# [WHAT THE EXERCISE ASKS]
In the records below, find the line with "a funding request" and the line with "[**update_model**](docs/NucleusApi.md#update_model) | **PUT**". Print both exactly, along with every line between them, and no other line.

**** EXTRACTED ENTRIES ****

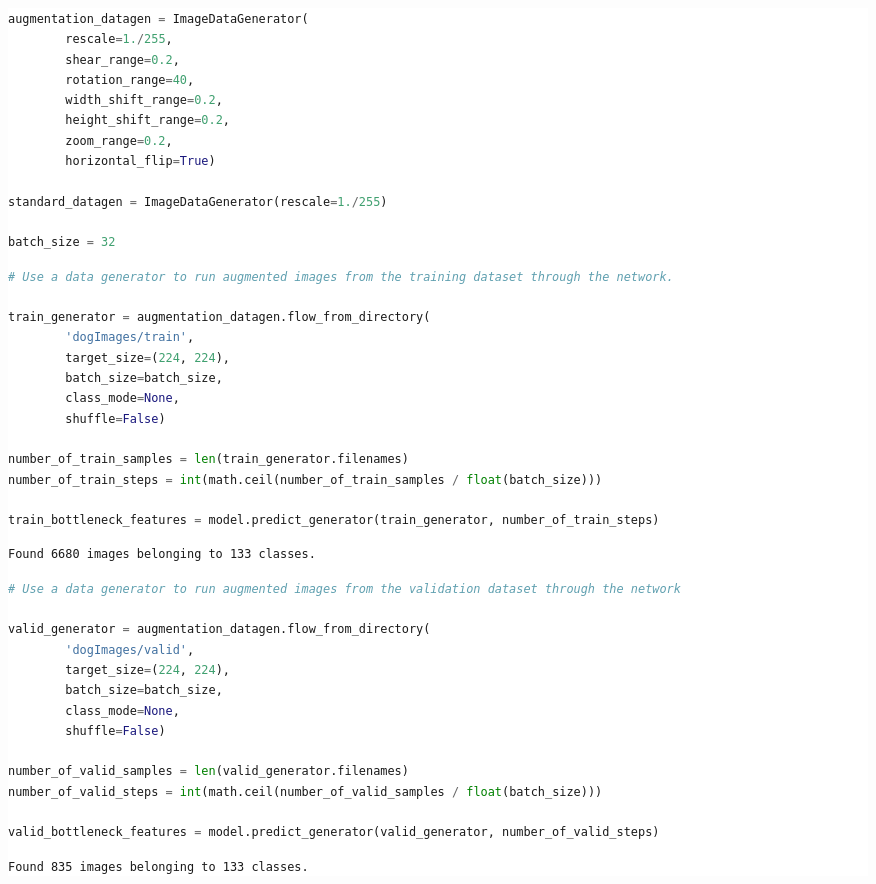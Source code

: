 
```python
augmentation_datagen = ImageDataGenerator(
        rescale=1./255,
        shear_range=0.2,
        rotation_range=40,
        width_shift_range=0.2,
        height_shift_range=0.2,
        zoom_range=0.2,
        horizontal_flip=True)

standard_datagen = ImageDataGenerator(rescale=1./255)

batch_size = 32
```


```python
# Use a data generator to run augmented images from the training dataset through the network.

train_generator = augmentation_datagen.flow_from_directory(
        'dogImages/train',
        target_size=(224, 224),
        batch_size=batch_size,
        class_mode=None,
        shuffle=False)

number_of_train_samples = len(train_generator.filenames)
number_of_train_steps = int(math.ceil(number_of_train_samples / float(batch_size)))

train_bottleneck_features = model.predict_generator(train_generator, number_of_train_steps)
```

    Found 6680 images belonging to 133 classes.



```python
# Use a data generator to run augmented images from the validation dataset through the network

valid_generator = augmentation_datagen.flow_from_directory(
        'dogImages/valid',
        target_size=(224, 224),
        batch_size=batch_size,
        class_mode=None,
        shuffle=False)

number_of_valid_samples = len(valid_generator.filenames)
number_of_valid_steps = int(math.ceil(number_of_valid_samples / float(batch_size)))

valid_bottleneck_features = model.predict_generator(valid_generator, number_of_valid_steps)
```

    Found 835 images belonging to 133 classes.


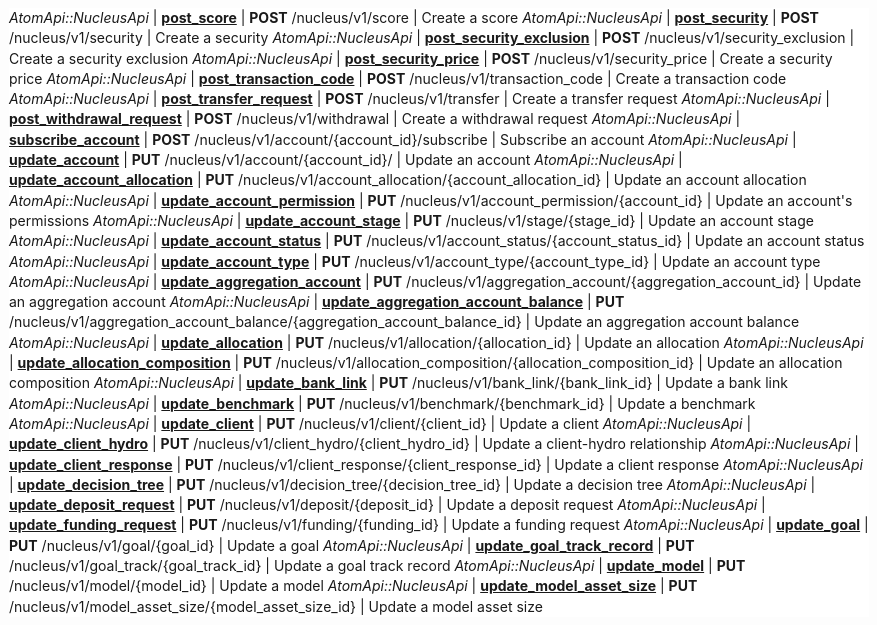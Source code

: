 *AtomApi::NucleusApi* | [**post_score**](docs/NucleusApi.md#post_score) | **POST** /nucleus/v1/score | Create a score
*AtomApi::NucleusApi* | [**post_security**](docs/NucleusApi.md#post_security) | **POST** /nucleus/v1/security | Create a security
*AtomApi::NucleusApi* | [**post_security_exclusion**](docs/NucleusApi.md#post_security_exclusion) | **POST** /nucleus/v1/security_exclusion | Create a security exclusion
*AtomApi::NucleusApi* | [**post_security_price**](docs/NucleusApi.md#post_security_price) | **POST** /nucleus/v1/security_price | Create a security price
*AtomApi::NucleusApi* | [**post_transaction_code**](docs/NucleusApi.md#post_transaction_code) | **POST** /nucleus/v1/transaction_code | Create a transaction code
*AtomApi::NucleusApi* | [**post_transfer_request**](docs/NucleusApi.md#post_transfer_request) | **POST** /nucleus/v1/transfer | Create a transfer request
*AtomApi::NucleusApi* | [**post_withdrawal_request**](docs/NucleusApi.md#post_withdrawal_request) | **POST** /nucleus/v1/withdrawal | Create a withdrawal request
*AtomApi::NucleusApi* | [**subscribe_account**](docs/NucleusApi.md#subscribe_account) | **POST** /nucleus/v1/account/{account_id}/subscribe | Subscribe an account
*AtomApi::NucleusApi* | [**update_account**](docs/NucleusApi.md#update_account) | **PUT** /nucleus/v1/account/{account_id}/ | Update an account
*AtomApi::NucleusApi* | [**update_account_allocation**](docs/NucleusApi.md#update_account_allocation) | **PUT** /nucleus/v1/account_allocation/{account_allocation_id} | Update an account allocation
*AtomApi::NucleusApi* | [**update_account_permission**](docs/NucleusApi.md#update_account_permission) | **PUT** /nucleus/v1/account_permission/{account_id} | Update an account's permissions
*AtomApi::NucleusApi* | [**update_account_stage**](docs/NucleusApi.md#update_account_stage) | **PUT** /nucleus/v1/stage/{stage_id} | Update an account stage
*AtomApi::NucleusApi* | [**update_account_status**](docs/NucleusApi.md#update_account_status) | **PUT** /nucleus/v1/account_status/{account_status_id} | Update an account status
*AtomApi::NucleusApi* | [**update_account_type**](docs/NucleusApi.md#update_account_type) | **PUT** /nucleus/v1/account_type/{account_type_id} | Update an account type
*AtomApi::NucleusApi* | [**update_aggregation_account**](docs/NucleusApi.md#update_aggregation_account) | **PUT** /nucleus/v1/aggregation_account/{aggregation_account_id} | Update an aggregation account
*AtomApi::NucleusApi* | [**update_aggregation_account_balance**](docs/NucleusApi.md#update_aggregation_account_balance) | **PUT** /nucleus/v1/aggregation_account_balance/{aggregation_account_balance_id} | Update an aggregation account balance
*AtomApi::NucleusApi* | [**update_allocation**](docs/NucleusApi.md#update_allocation) | **PUT** /nucleus/v1/allocation/{allocation_id} | Update an allocation
*AtomApi::NucleusApi* | [**update_allocation_composition**](docs/NucleusApi.md#update_allocation_composition) | **PUT** /nucleus/v1/allocation_composition/{allocation_composition_id} | Update an allocation composition
*AtomApi::NucleusApi* | [**update_bank_link**](docs/NucleusApi.md#update_bank_link) | **PUT** /nucleus/v1/bank_link/{bank_link_id} | Update a bank link
*AtomApi::NucleusApi* | [**update_benchmark**](docs/NucleusApi.md#update_benchmark) | **PUT** /nucleus/v1/benchmark/{benchmark_id} | Update a benchmark
*AtomApi::NucleusApi* | [**update_client**](docs/NucleusApi.md#update_client) | **PUT** /nucleus/v1/client/{client_id} | Update a client
*AtomApi::NucleusApi* | [**update_client_hydro**](docs/NucleusApi.md#update_client_hydro) | **PUT** /nucleus/v1/client_hydro/{client_hydro_id} | Update a client-hydro relationship
*AtomApi::NucleusApi* | [**update_client_response**](docs/NucleusApi.md#update_client_response) | **PUT** /nucleus/v1/client_response/{client_response_id} | Update a client response
*AtomApi::NucleusApi* | [**update_decision_tree**](docs/NucleusApi.md#update_decision_tree) | **PUT** /nucleus/v1/decision_tree/{decision_tree_id} | Update a decision tree
*AtomApi::NucleusApi* | [**update_deposit_request**](docs/NucleusApi.md#update_deposit_request) | **PUT** /nucleus/v1/deposit/{deposit_id} | Update a deposit request
*AtomApi::NucleusApi* | [**update_funding_request**](docs/NucleusApi.md#update_funding_request) | **PUT** /nucleus/v1/funding/{funding_id} | Update a funding request
*AtomApi::NucleusApi* | [**update_goal**](docs/NucleusApi.md#update_goal) | **PUT** /nucleus/v1/goal/{goal_id} | Update a goal
*AtomApi::NucleusApi* | [**update_goal_track_record**](docs/NucleusApi.md#update_goal_track_record) | **PUT** /nucleus/v1/goal_track/{goal_track_id} | Update a goal track record
*AtomApi::NucleusApi* | [**update_model**](docs/NucleusApi.md#update_model) | **PUT** /nucleus/v1/model/{model_id} | Update a model
*AtomApi::NucleusApi* | [**update_model_asset_size**](docs/NucleusApi.md#update_model_asset_size) | **PUT** /nucleus/v1/model_asset_size/{model_asset_size_id} | Update a model asset size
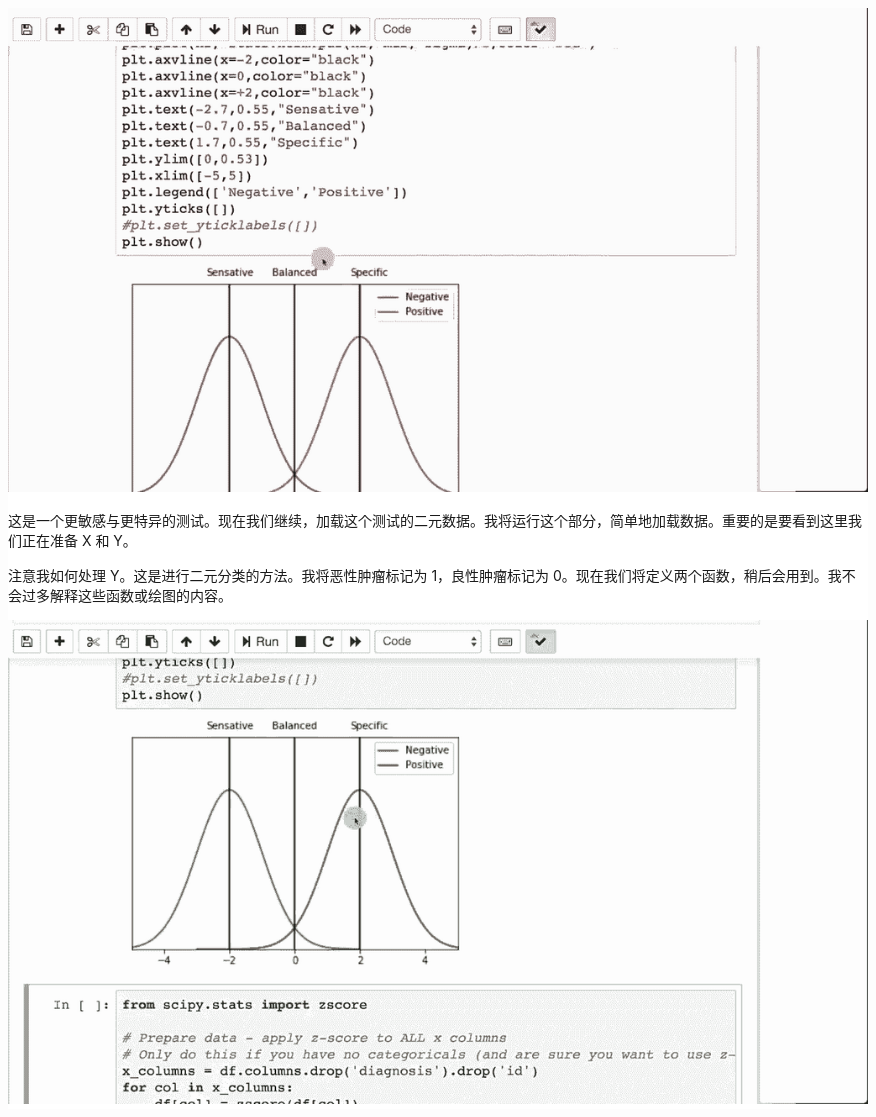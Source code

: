 ![](img/0c3de78b0d0924709e45c8de93aa7c5d_22.png)

这是一个更敏感与更特异的测试。现在我们继续，加载这个测试的二元数据。我将运行这个部分，简单地加载数据。重要的是要看到这里我们正在准备 X 和 Y。

注意我如何处理 Y。这是进行二元分类的方法。我将恶性肿瘤标记为 1，良性肿瘤标记为 0。现在我们将定义两个函数，稍后会用到。我不会过多解释这些函数或绘图的内容。

![](img/0c3de78b0d0924709e45c8de93aa7c5d_24.png)
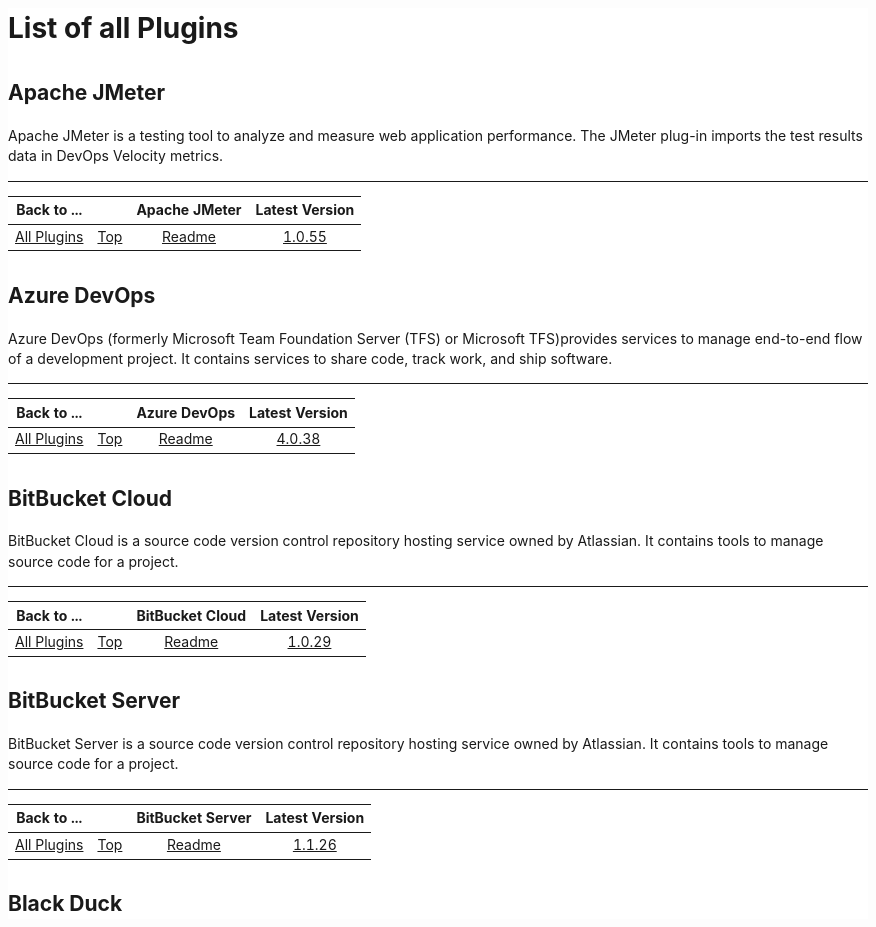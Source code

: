 # List of all Plugins

## Apache JMeter

Apache JMeter is a testing tool to analyze and measure web application performance. The JMeter plug-in imports the test results  data in DevOps Velocity metrics.

---

|Back to ...||Apache JMeter |Latest Version|
| :---: | :---: | :---: | :---: |
|[All Plugins](../index.md)|[Top](#contents)|[Readme](ucv-ext-jmeter/README.md)|[1.0.55](https://raw.githubusercontent.com/UrbanCode/IBM-UCV-PLUGINS/main/files/ucv-ext-jmeter/ucv-ext-jmeter-1.0.55.tar.zip)|

## Azure DevOps

Azure DevOps (formerly Microsoft Team Foundation Server (TFS) or Microsoft TFS)provides services to manage end-to-end  flow of a development project. It contains services to share code, track work, and ship software.

---

|Back to ...||Azure DevOps |Latest Version|
| :---: | :---: | :---: | :---: |
|[All Plugins](../index.md)|[Top](#contents)|[Readme](ucv-ext-azure/README.md)|[4.0.38](https://raw.githubusercontent.com/UrbanCode/IBM-UCV-PLUGINS/main/files/ucv-ext-azure/ucv-ext-azure-4.0.38.tar.7z.001)|

## BitBucket Cloud

BitBucket Cloud is a source code version control repository hosting service owned by Atlassian. It contains tools to manage source code for a project.

---

|Back to ...||BitBucket Cloud |Latest Version|
| :---: | :---: | :---: | :---: |
|[All Plugins](../index.md)|[Top](#contents)|[Readme](ucv-ext-bitbucket-cloud/README.md)|[1.0.29](https://raw.githubusercontent.com/UrbanCode/IBM-UCV-PLUGINS/main/files/ucv-ext-bitbucket-cloud/ucv-ext-bitbucket-cloud:1.0.29.tar.7z.001)|

## BitBucket Server

BitBucket Server is a source code version control repository hosting service owned by Atlassian. It contains tools to manage source code for a project.

---

|Back to ...||BitBucket Server |Latest Version|
| :---: | :---: | :---: | :---: |
|[All Plugins](../index.md)|[Top](#contents)|[Readme](ucv-ext-bitbucket-server/README.md)|[1.1.26](https://raw.githubusercontent.com/UrbanCode/IBM-UCV-PLUGINS/main/files/ucv-ext-bitbucket-server/ucv-ext-bitbucket-server:1.1.26.tar.7z.001)|

## Black Duck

****

# [SOLUTION TO THE PROBLEM]
*AtomApi::NucleusApi* | [**update_funding_request**](docs/NucleusApi.md#update_funding_request) | **PUT** /nucleus/v1/funding/{funding_id} | Update a funding request
*AtomApi::NucleusApi* | [**update_goal**](docs/NucleusApi.md#update_goal) | **PUT** /nucleus/v1/goal/{goal_id} | Update a goal
*AtomApi::NucleusApi* | [**update_goal_track_record**](docs/NucleusApi.md#update_goal_track_record) | **PUT** /nucleus/v1/goal_track/{goal_track_id} | Update a goal track record
*AtomApi::NucleusApi* | [**update_model**](docs/NucleusApi.md#update_model) | **PUT** /nucleus/v1/model/{model_id} | Update a model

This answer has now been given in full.